───── Extracted data ─────
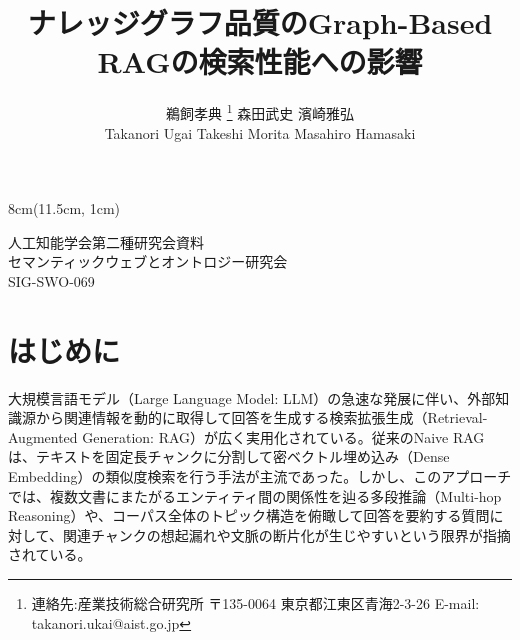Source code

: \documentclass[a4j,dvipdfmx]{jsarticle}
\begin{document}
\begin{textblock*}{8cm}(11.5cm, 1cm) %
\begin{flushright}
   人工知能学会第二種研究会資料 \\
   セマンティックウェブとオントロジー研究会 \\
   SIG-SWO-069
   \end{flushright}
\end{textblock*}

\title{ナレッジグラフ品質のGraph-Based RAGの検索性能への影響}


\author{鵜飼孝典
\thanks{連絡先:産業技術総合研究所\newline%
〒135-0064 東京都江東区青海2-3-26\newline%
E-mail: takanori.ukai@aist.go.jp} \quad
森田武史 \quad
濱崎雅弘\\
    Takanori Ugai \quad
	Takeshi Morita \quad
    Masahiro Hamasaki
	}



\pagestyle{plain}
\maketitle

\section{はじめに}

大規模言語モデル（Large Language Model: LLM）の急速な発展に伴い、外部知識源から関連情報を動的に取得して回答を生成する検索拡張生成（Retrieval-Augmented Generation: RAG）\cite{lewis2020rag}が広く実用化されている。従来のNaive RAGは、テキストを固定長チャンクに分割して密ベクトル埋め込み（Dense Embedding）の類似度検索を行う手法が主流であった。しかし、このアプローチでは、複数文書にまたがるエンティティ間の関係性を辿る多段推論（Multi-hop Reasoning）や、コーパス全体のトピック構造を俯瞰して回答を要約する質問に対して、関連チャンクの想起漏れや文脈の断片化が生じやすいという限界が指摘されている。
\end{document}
─────
───── Extracted data ─────
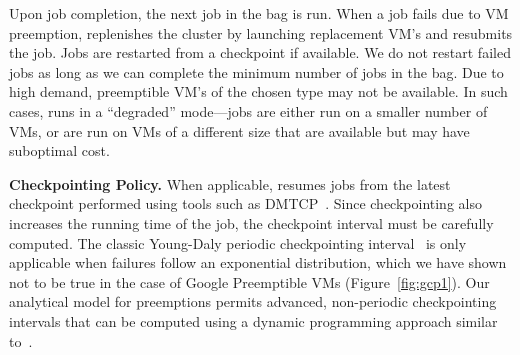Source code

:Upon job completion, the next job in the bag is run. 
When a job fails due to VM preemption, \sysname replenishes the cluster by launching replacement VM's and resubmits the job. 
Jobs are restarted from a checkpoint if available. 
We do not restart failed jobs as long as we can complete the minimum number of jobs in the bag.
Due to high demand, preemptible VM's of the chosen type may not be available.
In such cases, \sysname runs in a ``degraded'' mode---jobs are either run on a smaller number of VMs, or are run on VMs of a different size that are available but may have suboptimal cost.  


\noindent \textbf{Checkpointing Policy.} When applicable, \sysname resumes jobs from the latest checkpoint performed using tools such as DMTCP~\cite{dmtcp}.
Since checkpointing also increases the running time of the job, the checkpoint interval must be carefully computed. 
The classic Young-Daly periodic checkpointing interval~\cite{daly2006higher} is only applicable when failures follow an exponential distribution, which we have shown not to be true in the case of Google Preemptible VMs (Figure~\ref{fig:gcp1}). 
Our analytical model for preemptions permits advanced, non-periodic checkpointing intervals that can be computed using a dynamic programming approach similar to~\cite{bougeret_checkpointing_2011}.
─────
───── Extracted data ─────
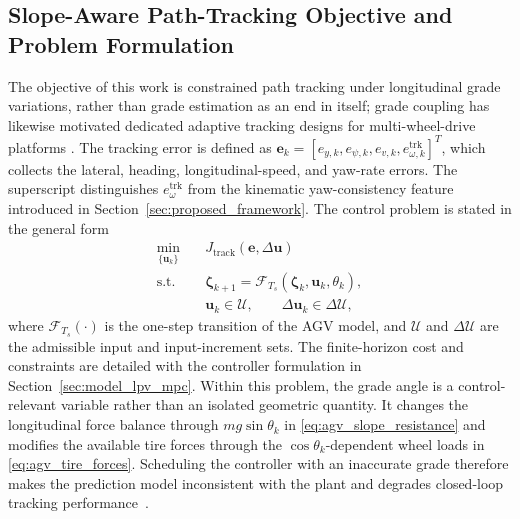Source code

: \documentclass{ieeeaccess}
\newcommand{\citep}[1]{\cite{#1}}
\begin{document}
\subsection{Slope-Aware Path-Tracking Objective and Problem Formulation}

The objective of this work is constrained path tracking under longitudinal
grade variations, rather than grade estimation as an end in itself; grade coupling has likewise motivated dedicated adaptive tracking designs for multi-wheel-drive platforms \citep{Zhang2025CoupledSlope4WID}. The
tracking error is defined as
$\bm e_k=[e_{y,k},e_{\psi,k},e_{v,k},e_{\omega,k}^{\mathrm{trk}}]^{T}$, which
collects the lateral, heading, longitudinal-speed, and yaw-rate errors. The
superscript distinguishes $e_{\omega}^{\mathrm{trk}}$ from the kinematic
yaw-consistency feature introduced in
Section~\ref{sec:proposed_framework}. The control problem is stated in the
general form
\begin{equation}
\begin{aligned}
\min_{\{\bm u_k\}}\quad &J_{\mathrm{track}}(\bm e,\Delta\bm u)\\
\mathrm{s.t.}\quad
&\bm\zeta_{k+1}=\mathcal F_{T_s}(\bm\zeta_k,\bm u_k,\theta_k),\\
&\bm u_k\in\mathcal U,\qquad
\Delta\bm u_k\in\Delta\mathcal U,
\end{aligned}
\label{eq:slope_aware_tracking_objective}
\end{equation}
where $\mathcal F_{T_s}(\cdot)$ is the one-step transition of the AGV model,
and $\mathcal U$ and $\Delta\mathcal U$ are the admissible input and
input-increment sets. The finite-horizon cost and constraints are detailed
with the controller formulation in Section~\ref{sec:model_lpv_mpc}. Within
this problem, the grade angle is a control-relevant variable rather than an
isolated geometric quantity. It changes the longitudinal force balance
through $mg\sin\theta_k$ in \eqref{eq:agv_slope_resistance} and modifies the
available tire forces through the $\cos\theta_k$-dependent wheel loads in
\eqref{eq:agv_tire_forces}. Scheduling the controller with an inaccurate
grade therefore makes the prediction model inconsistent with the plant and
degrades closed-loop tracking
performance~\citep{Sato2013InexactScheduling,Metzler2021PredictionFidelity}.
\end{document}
─────
* **Activity**
Return every line from the entries that holds the string "input".

* **Final answer**
and $\mathcal U$ and $\Delta\mathcal U$ are the admissible input and
input-increment sets. The finite-horizon cost and constraints are detailed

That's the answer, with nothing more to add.